In many cases of peritoneopericardial hernias, diagnosis is an incidental finding during imaging or celiotomy for other reasons. Other congenital defects are found in many cases, including umbilical hernia, cryptorchidism, cleft palate, portosystemic shunt, and sternal or vertebral abnormalities. Patients with clinical signs are treated with surgical herniorrhaphy; patients with no clinical signs should be closely monitored.
Hiatal hernias occur through the esophageal hiatus. Type I, the sliding hernia, is the most common in small animals and is characterized by intermittent displacement of the lower esophageal sphincter and gastric fundus into the thoracic cavity. Type II is less common and involves only the displacement of the gastric fundus. Brachycephalic breeds are overrepresented, with a hereditary nature suspected in Shar-Pei.

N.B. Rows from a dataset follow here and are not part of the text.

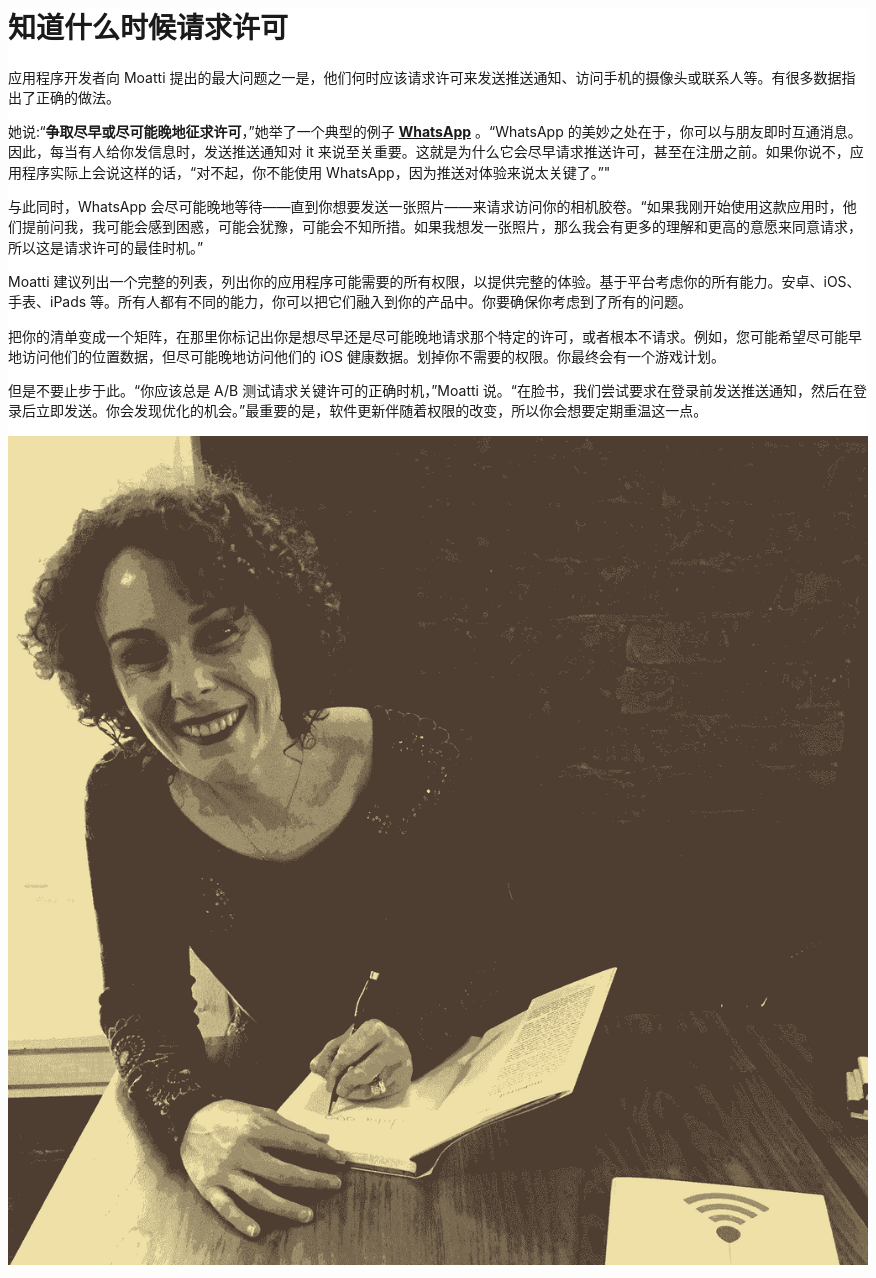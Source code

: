 # 知道什么时候请求许可

应用程序开发者向 Moatti 提出的最大问题之一是，他们何时应该请求许可来发送推送通知、访问手机的摄像头或联系人等。有很多数据指出了正确的做法。

她说:“**争取尽早或尽可能晚地征求许可**，”她举了一个典型的例子 **[WhatsApp](http://www.whatsapp.com "null")** 。“WhatsApp 的美妙之处在于，你可以与朋友即时互通消息。因此，每当有人给你发信息时，发送推送通知对 it 来说至关重要。这就是为什么它会尽早请求推送许可，甚至在注册之前。如果你说不，应用程序实际上会说这样的话，“对不起，你不能使用 WhatsApp，因为推送对体验来说太关键了。”"

与此同时，WhatsApp 会尽可能晚地等待——直到你想要发送一张照片——来请求访问你的相机胶卷。“如果我刚开始使用这款应用时，他们提前问我，我可能会感到困惑，可能会犹豫，可能会不知所措。如果我想发一张照片，那么我会有更多的理解和更高的意愿来同意请求，所以这是请求许可的最佳时机。”

Moatti 建议列出一个完整的列表，列出你的应用程序可能需要的所有权限，以提供完整的体验。基于平台考虑你的所有能力。安卓、iOS、手表、iPads 等。所有人都有不同的能力，你可以把它们融入到你的产品中。你要确保你考虑到了所有的问题。

把你的清单变成一个矩阵，在那里你标记出你是想尽早还是尽可能晚地请求那个特定的许可，或者根本不请求。例如，您可能希望尽可能早地访问他们的位置数据，但尽可能晚地访问他们的 iOS 健康数据。划掉你不需要的权限。你最终会有一个游戏计划。

但是不要止步于此。“你应该总是 A/B 测试请求关键许可的正确时机，”Moatti 说。“在脸书，我们尝试要求在登录前发送推送通知，然后在登录后立即发送。你会发现优化的机会。”最重要的是，软件更新伴随着权限的改变，所以你会想要定期重温这一点。

![](img/d14036a01c6ebc4a6e330fcbff9b5356.png)
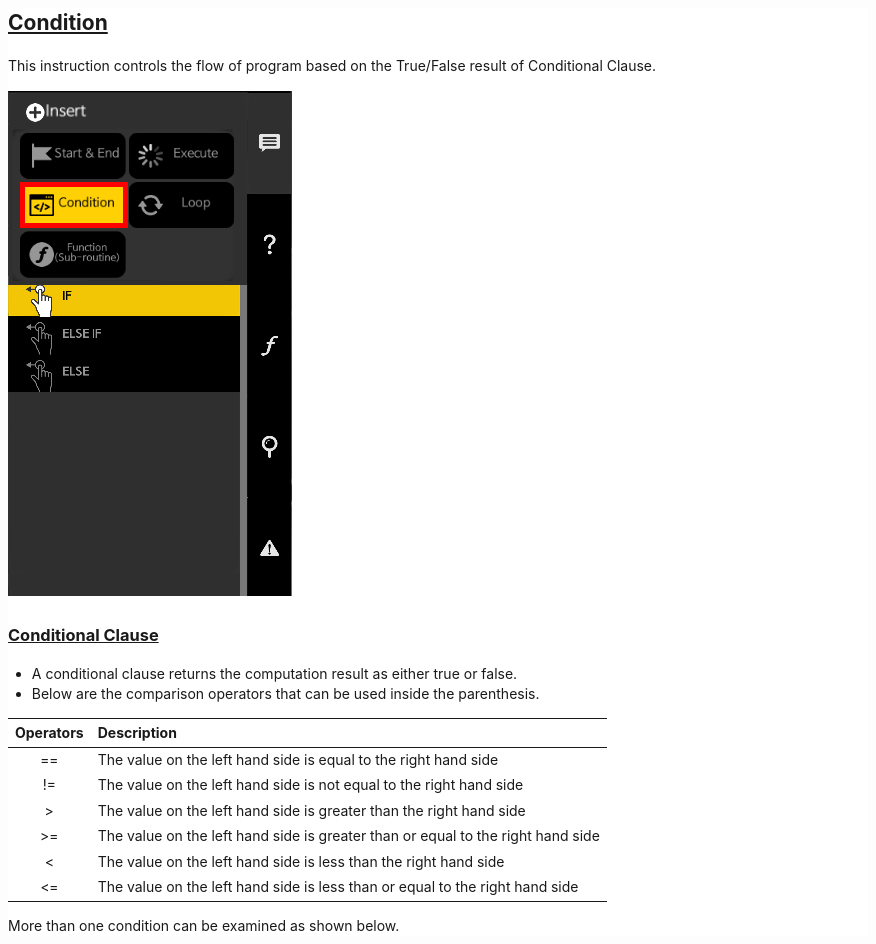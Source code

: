
## [Condition](#condition)

This instruction controls the flow of program based on the True/False result of Conditional Clause.

![](/assets/images/sw/rplus_task3_en/task3_043.png)

### [Conditional Clause](#conditional-clause)

- A conditional clause returns the computation result as either true or false.
- Below are the comparison operators that can be used inside the parenthesis.

| Operators | Description                                                                     |
|:---------:|:--------------------------------------------------------------------------------|
|    ==     | The value on the left hand side is equal to the right hand side                 |
|    !=     | The value on the left hand side is not equal to the right hand side             |
|    \>     | The value on the left hand side is greater than the right hand side             |
|    \>=    | The value on the left hand side is greater than or equal to the right hand side |
|     <     | The value on the left hand side is less than the right hand side                |
|    <=     | The value on the left hand side is less than or equal to the right hand side    |

More than one condition can be examined as shown below.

Clinical signs of hiatal hernias include dysphagia, regurgitation, vomiting, ptyalism, and esophagitis due to decreased function of the lower esophageal sphincter. Diagnosis is based on radiographic or fluoroscopic evaluation; however, the intermittent nature can make diagnosis challenging. Medical treatment of esophagitis is required. Hiatal hernias are surgically corrected by a combination of hiatal plication, esophagopexy, and left-side gastropexy.